Plaintively pleading
Can I enter once more
To press into your soul
Promising a true
Forevermore

Of only us as one
And none other
A one to forever remember
One of the blissful sublime
Not a love to wither and die

Shunning wise counsel
Reluctantly I granted
An entry through
Love's window to my soul
Yet all again a lie

In my agony of sorrow
Of a love lost forever
Having found my Athena
I sip deeply from my glass
Nepenthe warm and sweet

From behind heart's door
Whilst barely breathing
Teeth clenching
Rage seething
Quietly whispering
Nevermore, Nevermore


©  2017 Jim Davis

Could not resist a steal from Poe! For anyone concerned, this comes from an old personal thing.  

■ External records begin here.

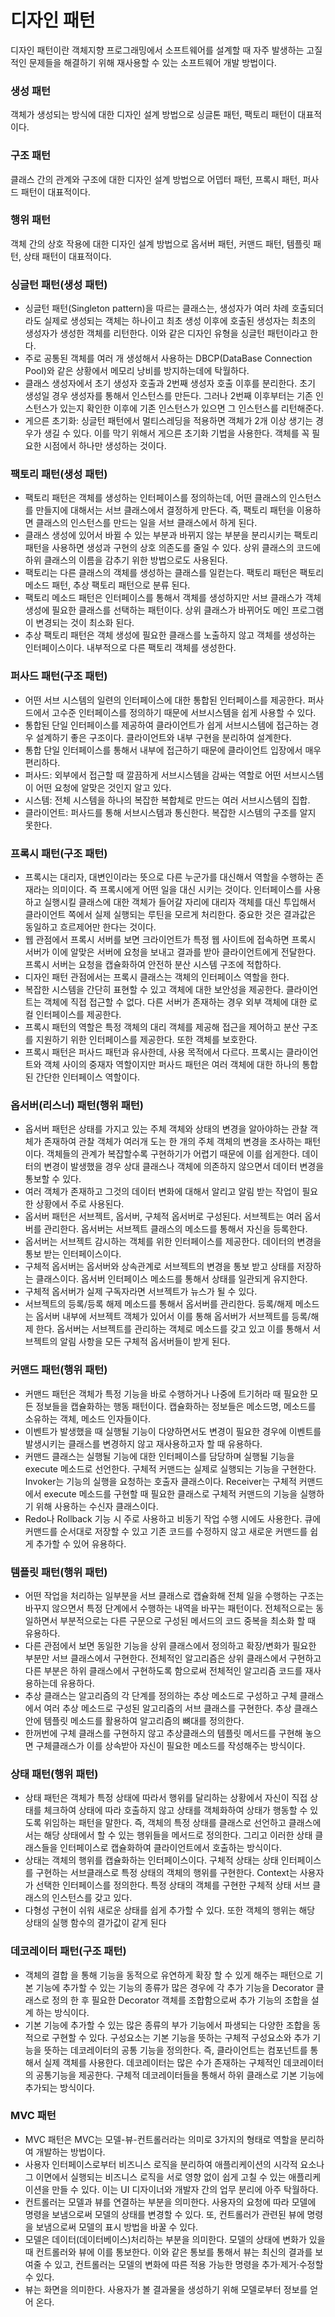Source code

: # 디자인 패턴
디자인 패턴이란 객체지향 프로그래밍에서 소프트웨어를 설계할 때 자주 발생하는 고질적인 문제들을 해결하기 위해 재사용할 수 있는 소프트웨어 개발 방법이다.

### 생성 패턴
객체가 생성되는 방식에 대한 디자인 설계 방법으로 싱글톤 패턴, 팩토리 패턴이 대표적이다.

### 구조 패턴
클래스 간의 관계와 구조에 대한 디자인 설계 방법으로 어뎁터 패턴, 프록시 패턴, 퍼사드 패턴이 대표적이다.

### 행위 패턴
객체 간의 상호 작용에 대한 디자인 설계 방법으로 옵서버 패턴, 커맨드 패턴, 템플릿 패턴, 상태 패턴이 대표적이다.

### 싱글턴 패턴(생성 패턴)
- 싱글턴 패턴(Singleton pattern)을 따르는 클래스는, 생성자가 여러 차례 호출되더라도 실제로 생성되는 객체는 하나이고 최초 생성 이후에 호출된 생성자는 최초의 생성자가 생성한 객체를 리턴한다. 이와 같은 디자인 유형을 싱글턴 패턴이라고 한다.
- 주로 공통된 객체를 여러 개 생성해서 사용하는 DBCP(DataBase Connection Pool)와 같은 상황에서 메모리 낭비를 방지하는데에 탁월하다.
- 클래스 생성자에서 초기 생성자 호출과 2번째 생성자 호출 이후를 분리한다. 초기 생성일 경우 생성자를 통해서 인스턴스를 만든다. 그러나 2번째 이후부터는 기존 인스턴스가 있는지 확인한 이후에 기존 인스턴스가 있으면 그 인스턴스를 리턴해준다.
- 게으른 초기화: 싱글턴 패턴에서 멀티스레딩을 적용하면 객체가 2개 이상 생기는 경우가 생길 수 있다. 이를 막기 위해서 게으른 초기화 기법을 사용한다. 객체를 꼭 필요한 시점에서 하나만 생성하는 것이다.

### 팩토리 패턴(생성 패턴)
- 팩토리 패턴은 객체를 생성하는 인터페이스를 정의하는데, 어떤 클래스의 인스턴스를 만들지에 대해서는 서브 클래스에서 결정하게 만든다. 즉, 팩토리 패턴을 이용하면 클래스의 인스턴스를 만드는 일을 서브 클래스에서 하게 된다.
- 클래스 생성에 있어서 바뀔 수 있는 부분과 바뀌지 않는 부분을 분리시키는 팩토리 패턴을 사용하면 생성과 구현의 상호 의존도를 줄일 수 있다. 상위 클래스의 코드에 하위 클래스의 이름을 감추기 위한 방법으로도 사용된다.
- 팩토리는 다른 클래스의 객체를 생성하는 클래스를 일컫는다. 팩토리 패턴은 팩토리 메소드 패턴, 추상 팩토리 패턴으로 분류 된다.
- 팩토리 메소드 패턴은 인터페이스를 통해서 객체를 생성하지만 서브 클래스가 객체 생성에 필요한 클래스를 선택하는 패턴이다. 상위 클래스가 바뀌어도 메인 프로그램이 변경되는 것이 최소화 된다.
- 추상 팩토리 패턴은 객체 생성에 필요한 클래스를 노출하지 않고 객체를 생성하는 인터페이스이다. 내부적으로 다른 팩토리 객체를 생성한다.

### 퍼사드 패턴(구조 패턴)
- 어떤 서브 시스템의 일련의 인터페이스에 대한 통합된 인터페이스를 제공한다. 퍼사드에서 고수준 인터페이스를 정의하기 때문에 서브시스템을 쉽게 사용할 수 있다.
- 통합된 단일 인터페이스를 제공하여 클라이언트가 쉽게 서브시스템에 접근하는 경우 설계하기 좋은 구조이다. 클라이언트와 내부 구현을 분리하여 설계한다.
- 통합 단일 인터페이스를 통해서 내부에 접근하기 때문에 클라이언트 입장에서 매우 편리하다.
- 퍼사드: 외부에서 접근할 때 깔끔하게 서브시스템을 감싸는 역할로 어떤 서브시스템이 어떤 요청에 알맞은 것인지 알고 있다.
- 시스템: 전체 시스템을 하나의 복잡한 복합체로 만드는 여러 서브시스템의 집합.
- 클라이언트: 퍼사드를 통해 서브시스템과 통신한다. 복잡한 시스템의 구조를 알지 못한다.

### 프록시 패턴(구조 패턴)
- 프록시는 대리자, 대변인이라는 뜻으로 다른 누군가를 대신해서 역할을 수행하는 존재라는 의미이다. 즉 프록시에게 어떤 일을 대신 시키는 것이다. 인터페이스를 사용하고 실행시킬 클래스에 대한 객체가 들어갈 자리에 대리자 객체를 대신 투입해서 클라이언트 쪽에서 실제 실행되는 루틴을 모르게 처리한다. 중요한 것은 결과값은 동일하고 흐르제어만 한다는 것이다.
- 웹 관점에서 프록시 서버를 보면 크라이언트가 특정 웹 사이트에 접속하면 프록시 서버가 이에 알맞은 서버에 요청을 보내고 결과를 받아 클라이언트에게 전달한다. 프록시 서버는 요청을 캡슐화하여 안전하 분산 시스템 구조에 적합하다.
- 디자인 패턴 관점에서는 프록시 클래스는 객체의 인터페이스 역할을 한다.
- 복잡한 시스템을 간단히 표현할 수 있고 객체에 대한 보안성을 제공한다. 클라이언트는 객체에 직접 접근할 수 없다. 다른 서버가 존재하는 경우 외부 객체에 대한 로컬 인터페이스를 제공한다.
- 프록시 패턴의 역할은 특정 객체의 대리 객체를 제공해 접근을 제어하고 분산 구조를 지원하기 위한 인터페이스를 제공한다. 또한 객체를 보호한다.
- 프록시 패턴은 퍼사드 패턴과 유사한데, 사용 목적에서 다르다. 프록시는 클라이언트와 객체 사이의 중재자 역할이지만 퍼사드 패턴은 여러 객체에 대한 하나의 통합된 간단한 인터페이스 역할이다.

### 옵서버(리스너) 패턴(행위 패턴)
- 옵서버 패턴은 상태를 가지고 있는 주체 객체와 상태의 변경을 알아야하는 관찰 객체가 존재하여 관찰 객체가 여러개 도는 한 개의 주체 객체의 변경을 조사하는 패턴이다. 객체들의 관계가 복잡할수록 구현하기가 어렵기 때문에 이를 쉽게한다. 데이터의 변경이 발생했을 경우 상대 클래스나 객체에 의존하지 않으면서 데이터 변경을 통보할 수 있다.
- 여러 객체가 존재하고 그것의 데이터 변화에 대해서 알리고 알림 받는 작업이 필요한 상황에서 주로 사용된다.
- 옵서버 패턴은 서브젝트, 옵서버, 구체적 옵서버로 구성된다. 서브젝트는 여러 옵서버를 관리한다. 옵서버는 서브젝트 클래스의 메소드를 통해서 자신을 등록한다.
- 옵서버는 서브젝트 감시하는 객체를 위한 인터페이스를 제공한다. 데이터의 변경을 통보 받는 인터페이스이다.
- 구체적 옵서버는 옵서버와 상속관계로 서브젝트의 변경을 통보 받고 상태를 저장하는 클래스이다. 옵서버 인터페이스 메소드를 통해서 상태를 일관되게 유지한다.
- 구체적 옵서버가 실제 구독자라면 서브젝트가 뉴스가 될 수 있다.
- 서브젝트의 등록/등록 해제 메소드를 통해서 옵서버를 관리한다. 등록/해제 메소드는 옵서버 내부에 서브젝트 객체가 있어서 이를 통해 옵서버가 서브젝트를 등록/해제 한다. 옵서버는 서브젝트를 관리하는 객체로 메소드를 갖고 있고 이를 통해서 서브젝트의 알림 사항을 모든 구체적 옵서버들이 받게 된다.

### 커맨드 패턴(행위 패턴)
- 커맨드 패턴은 객체가 특정 기능을 바로 수행하거나 나중에 트기허라 때 필요한 모든 정보들을 캡슐화하는 행동 패턴이다. 캡슐화하는 정보들은 메소드명, 메소드를 소유하는 객체, 메소드 인자들이다.
- 이벤트가 발생했을 때 실행될 기능이 다양하면서도 변경이 필요한 경우에 이벤트를 발생시키는 클래스를 변경하지 않고 재사용하고자 할 때 유용하다.
- 커맨드 클래스는 실행될 기능에 대한 인터페이스를 담당하며 실행될 기능을 execute 메소드로 선언한다. 구체적 커맨드는 실제로 실행되는 기능을 구현한다. Invoker는 기능의 실행을 요청하는 호출자 클래스이다. Receiver는 구체적 커맨드에서 execute 메소드를 구현할 때 필요한 클래스로 구체적 커맨드의 기능을 실행하기 위해 사용하는 수신자 클래스이다.
- Redo나 Rollback 기능 시 주로 사용하고 비동기 작업 수행 시에도 사용한다. 큐에 커맨드를 순서대로 저장할 수 있고 기존 코드를 수정하지 않고 새로운 커맨드를 쉽게 추가할 수 있어 유용하다.

### 템플릿 패턴(행위 패턴)
- 어떤 작업을 처리하는 일부분을 서브 클래스로 캡슐화해 전체 일을 수행하는 구조는 바꾸지 않으면서 특정 단계에서 수행하는 내역을 바꾸는 패턴이다. 전체적으로는 동일하면서 부분적으로는 다른 구문으로 구성된 메서드의 코드 중복을 최소화 할 때 유용하다.
- 다른 관점에서 보면 동일한 기능을 상위 클래스에서 정의하고 확장/변화가 필요한 부분만 서브 클래스에서 구현한다. 전체적인 알고리즘은 상위 클래스에서 구현하고 다른 부분은 하위 클래스에서 구현하도록 함으로써 전체적인 알고리즘 코드를 재사용하는데 유용하다.
- 추상 클래스는 알고리즘의 각 단계를 정의하는 추상 메소드로 구성하고 구체 클래스에서 여러 추상 메소드로 구성된 알고리즘의 서브 클래스를 구현한다. 추상 클래스 안에 템플릿 메소드를 활용하여 알고리즘의 뼈대를 정의한다.
- 한꺼번에 구체 클래스를 구현하지 않고 추상클래스의 템플릿 메서드를 구현해 놓으면 구체클래스가 이를 상속받아 자신이 필요한 메소드를 작성해주는 방식이다.

### 상태 패턴(행위 패턴)
- 상태 패턴은 객체가 특정 상태에 따라서 행위를 달리하는 상황에서 자신이 직접 상태를 체크하여 상태에 따라 호출하지 않고 상태를 객체화하여 상태가 행동할 수 있도록 위임하는 패턴을 말한다. 즉, 객체의 특정 상태를 클래스로 선언하고 클래스에서는 해당 상태에서 할 수 있는 행위들을 메서드로 정의한다. 그리고 이러한 상태 클래스들을 인터페이스로 캡슐화하여 클라이언트에서 호출하는 방식이다.
- 상태는 객체의 행위를 캡슐화하는 인터페이스이다. 구체적 상태는 상태 인터페이스를 구현하는 서브클래스로 특정 상태의 객체의 행위를 구현한다. Context는 사용자가 선택한 인터페이스를 정의한다. 특정 상태의 객체를 구현한 구체적 상태 서브 클래스의 인스턴스를 갖고 있다.
- 다형성 구현이 쉬워 새로운 상태를 쉽게 추가할 수 있다. 또한 객체의 행위는 해당 상태의 실행 함수의 결가값이 같게 된다

### 데코레이터 패턴(구조 패턴)
- 객체의 결합 을 통해 기능을 동적으로 유연하게 확장 할 수 있게 해주는 패턴으로 기본 기능에 추가할 수 있는 기능의 종류가 많은 경우에 각 추가 기능을 Decorator 클래스로 정의 한 후 필요한 Decorator 객체를 조합함으로써 추가 기능의 조합을 설계 하는 방식이다.
- 기본 기능에 추가할 수 있는 많은 종류의 부가 기능에서 파생되는 다양한 조합을 동적으로 구현할 수 있다. 구성요소는 기본 기능을 뜻하는 구체적 구성요소와 추가 기능을 뜻하는 데코레이터의 공통 기능을 정의한다. 즉, 클라이언트는 컴포넌트를 통해서 실제 객체를 사용한다. 데코레이터는 많은 수가 존재하는 구체적인 데코레이터의 공통기능을 제공한다. 구체적 데코레이터들을 통해서 하위 클래스로 기본 기능에 추가되는 방식이다.

### MVC 패턴
- MVC 패턴은 MVC는 모델-뷰-컨트롤러라는 의미로 3가지의 형태로 역할을 분리하여 개발하는 방법이다.
- 사용자 인터페이스로부터 비즈니스 로직을 분리하여 애플리케이션의 시각적 요소나 그 이면에서 실행되는 비즈니스 로직을 서로 영향 없이 쉽게 고칠 수 있는 애플리케이션을 만들 수 있다. 이는 UI 디자이너와 개발자 간의 업무 분리에 아주 탁월하다.
- 컨트롤러는 모델과 뷰를 연결하는 부분을 의미한다. 사용자의 요청에 따라 모델에 명령을 보냄으로써 모델의 상태를 변경할 수 있다. 또, 컨트롤러가 관련된 뷰에 명령을 보냄으로써 모델의 표시 방법을 바꿀 수 있다.
- 모델은 데이터(데이터베이스)처리하는 부분을 의미한다. 모델의 상태에 변화가 있을 때 컨트롤러와 뷰에 이를 통보한다. 이와 같은 통보를 통해서 뷰는 최신의 결과를 보여줄 수 있고, 컨트롤러는 모델의 변화에 따른 적용 가능한 명령을 추가·제거·수정할 수 있다.
- 뷰는 화면을 의미한다. 사용자가 볼 결과물을 생성하기 위해 모델로부터 정보를 얻어 온다.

From Wikipedia on Edgar Allen Poe's poem, "The Raven":
... "Christopher F. S. Maligec suggests the poem is a type of elegiacparaclausithyron, an ancient Greek and Roman poetic form consisting of the lament of an excluded, locked-out lover at the sealed door of his beloved.[14]"

Paraclausithyron (Ancient Greek: παρακλαυσίθυρον) is a motif in Greekand especially Augustan love elegy, as well as in troubadour poetry.
The details of the Greek etymology are uncertain, but it is generally accepted to mean "lament beside a door", from παρακλαίω, "lament beside", and θύρα, "door".[1] A paraklausithyron typically places a lover outside his mistress's door, desiring entry. In Greek poetry, the situation is connected to the komos, the revels of young people outdoors following intoxication at a symposium. Callimachus uses the situation to reflect on self-control, passion, and free will when the obstacle of the door is removed.[2]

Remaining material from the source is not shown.